To do: Using the string "that" as the key, pull each matching line out of the records below.
─── Exercise material
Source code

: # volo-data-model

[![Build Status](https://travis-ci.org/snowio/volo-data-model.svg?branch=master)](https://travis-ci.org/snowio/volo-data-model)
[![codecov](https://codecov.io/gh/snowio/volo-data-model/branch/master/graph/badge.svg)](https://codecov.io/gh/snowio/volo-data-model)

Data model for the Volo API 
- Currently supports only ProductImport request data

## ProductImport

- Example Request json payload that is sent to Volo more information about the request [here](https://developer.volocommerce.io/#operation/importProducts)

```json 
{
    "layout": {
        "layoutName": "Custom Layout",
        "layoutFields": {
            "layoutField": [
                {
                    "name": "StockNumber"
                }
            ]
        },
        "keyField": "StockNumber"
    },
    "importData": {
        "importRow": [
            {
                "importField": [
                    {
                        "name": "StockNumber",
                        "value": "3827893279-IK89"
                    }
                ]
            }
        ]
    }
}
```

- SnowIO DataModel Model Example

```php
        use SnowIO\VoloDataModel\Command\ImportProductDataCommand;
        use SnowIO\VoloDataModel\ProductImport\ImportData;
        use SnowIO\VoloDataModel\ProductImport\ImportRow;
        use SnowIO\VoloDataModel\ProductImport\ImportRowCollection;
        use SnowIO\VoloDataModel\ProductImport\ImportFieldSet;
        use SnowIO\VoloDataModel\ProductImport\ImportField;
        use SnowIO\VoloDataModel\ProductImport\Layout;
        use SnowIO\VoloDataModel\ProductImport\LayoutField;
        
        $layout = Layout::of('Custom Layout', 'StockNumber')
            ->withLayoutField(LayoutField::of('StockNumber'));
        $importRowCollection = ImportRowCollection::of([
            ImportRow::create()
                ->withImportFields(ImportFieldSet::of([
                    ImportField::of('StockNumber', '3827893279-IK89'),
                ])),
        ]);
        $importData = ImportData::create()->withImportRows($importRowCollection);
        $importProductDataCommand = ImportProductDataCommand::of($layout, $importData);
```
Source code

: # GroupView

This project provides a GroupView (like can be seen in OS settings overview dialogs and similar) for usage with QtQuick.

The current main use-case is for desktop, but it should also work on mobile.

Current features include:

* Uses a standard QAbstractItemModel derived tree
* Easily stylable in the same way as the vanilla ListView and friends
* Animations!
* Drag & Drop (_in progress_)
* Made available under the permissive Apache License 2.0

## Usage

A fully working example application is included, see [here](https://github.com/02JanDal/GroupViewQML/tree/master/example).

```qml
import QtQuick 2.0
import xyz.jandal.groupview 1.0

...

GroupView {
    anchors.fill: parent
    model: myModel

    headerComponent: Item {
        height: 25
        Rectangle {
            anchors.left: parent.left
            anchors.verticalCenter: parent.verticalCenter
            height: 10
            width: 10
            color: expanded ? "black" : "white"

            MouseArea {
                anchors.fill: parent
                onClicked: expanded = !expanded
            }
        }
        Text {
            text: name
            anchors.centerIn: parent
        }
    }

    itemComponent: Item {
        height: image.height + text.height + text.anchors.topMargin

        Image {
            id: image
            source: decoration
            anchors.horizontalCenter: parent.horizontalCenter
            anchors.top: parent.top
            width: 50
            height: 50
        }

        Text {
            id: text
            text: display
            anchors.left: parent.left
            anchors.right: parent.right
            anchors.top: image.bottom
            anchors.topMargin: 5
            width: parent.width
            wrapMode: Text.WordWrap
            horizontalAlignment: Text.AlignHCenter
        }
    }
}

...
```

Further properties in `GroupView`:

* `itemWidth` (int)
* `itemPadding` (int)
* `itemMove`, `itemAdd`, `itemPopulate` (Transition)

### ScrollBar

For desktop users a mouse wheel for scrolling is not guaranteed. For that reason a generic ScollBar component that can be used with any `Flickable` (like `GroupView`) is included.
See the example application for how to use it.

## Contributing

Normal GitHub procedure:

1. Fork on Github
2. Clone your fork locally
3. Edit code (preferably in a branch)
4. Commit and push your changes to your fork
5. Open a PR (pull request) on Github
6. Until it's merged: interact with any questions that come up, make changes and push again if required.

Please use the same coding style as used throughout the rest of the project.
──────
Response:
- Example Request json payload that is sent to Volo more information about the request [here](https://developer.volocommerce.io/#operation/importProducts)
For desktop users a mouse wheel for scrolling is not guaranteed. For that reason a generic ScollBar component that can be used with any `Flickable` (like `GroupView`) is included.
6. Until it's merged: interact with any questions that come up, make changes and push again if required.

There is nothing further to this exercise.